▶ _SOURCE DATA_
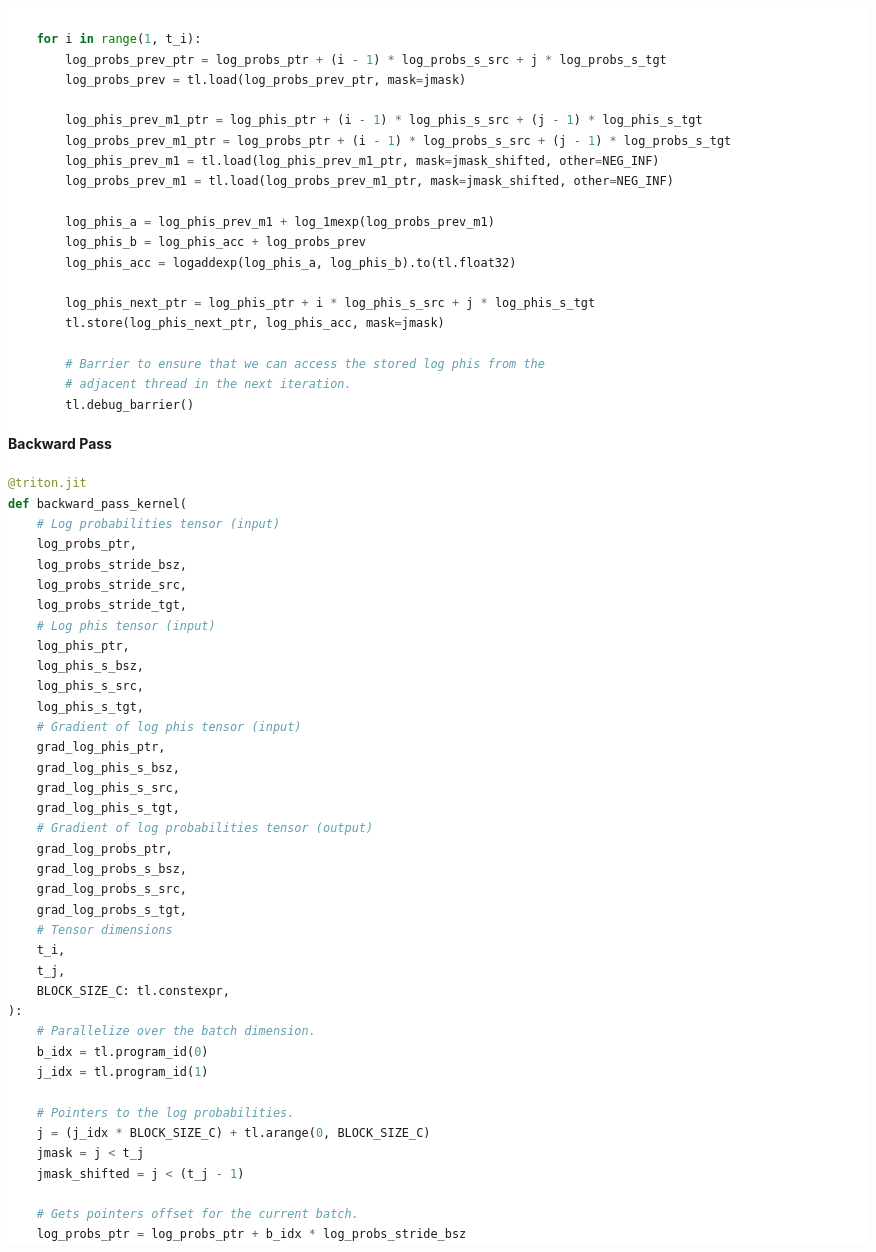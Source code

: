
 ```python

    for i in range(1, t_i):
        log_probs_prev_ptr = log_probs_ptr + (i - 1) * log_probs_s_src + j * log_probs_s_tgt
        log_probs_prev = tl.load(log_probs_prev_ptr, mask=jmask)

        log_phis_prev_m1_ptr = log_phis_ptr + (i - 1) * log_phis_s_src + (j - 1) * log_phis_s_tgt
        log_probs_prev_m1_ptr = log_probs_ptr + (i - 1) * log_probs_s_src + (j - 1) * log_probs_s_tgt
        log_phis_prev_m1 = tl.load(log_phis_prev_m1_ptr, mask=jmask_shifted, other=NEG_INF)
        log_probs_prev_m1 = tl.load(log_probs_prev_m1_ptr, mask=jmask_shifted, other=NEG_INF)

        log_phis_a = log_phis_prev_m1 + log_1mexp(log_probs_prev_m1)
        log_phis_b = log_phis_acc + log_probs_prev
        log_phis_acc = logaddexp(log_phis_a, log_phis_b).to(tl.float32)

        log_phis_next_ptr = log_phis_ptr + i * log_phis_s_src + j * log_phis_s_tgt
        tl.store(log_phis_next_ptr, log_phis_acc, mask=jmask)

        # Barrier to ensure that we can access the stored log phis from the
        # adjacent thread in the next iteration.
        tl.debug_barrier()
```

#### Backward Pass

```python
@triton.jit
def backward_pass_kernel(
    # Log probabilities tensor (input)
    log_probs_ptr,
    log_probs_stride_bsz,
    log_probs_stride_src,
    log_probs_stride_tgt,
    # Log phis tensor (input)
    log_phis_ptr,
    log_phis_s_bsz,
    log_phis_s_src,
    log_phis_s_tgt,
    # Gradient of log phis tensor (input)
    grad_log_phis_ptr,
    grad_log_phis_s_bsz,
    grad_log_phis_s_src,
    grad_log_phis_s_tgt,
    # Gradient of log probabilities tensor (output)
    grad_log_probs_ptr,
    grad_log_probs_s_bsz,
    grad_log_probs_s_src,
    grad_log_probs_s_tgt,
    # Tensor dimensions
    t_i,
    t_j,
    BLOCK_SIZE_C: tl.constexpr,
):
    # Parallelize over the batch dimension.
    b_idx = tl.program_id(0)
    j_idx = tl.program_id(1)

    # Pointers to the log probabilities.
    j = (j_idx * BLOCK_SIZE_C) + tl.arange(0, BLOCK_SIZE_C)
    jmask = j < t_j
    jmask_shifted = j < (t_j - 1)

    # Gets pointers offset for the current batch.
    log_probs_ptr = log_probs_ptr + b_idx * log_probs_stride_bsz
```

▶ _PROBLEM DETAILS_
Which lines of the data include "input"? Copy each of them.

▶ _EXPECTED ANSWER_
    # Log probabilities tensor (input)
    # Log phis tensor (input)
    # Gradient of log phis tensor (input)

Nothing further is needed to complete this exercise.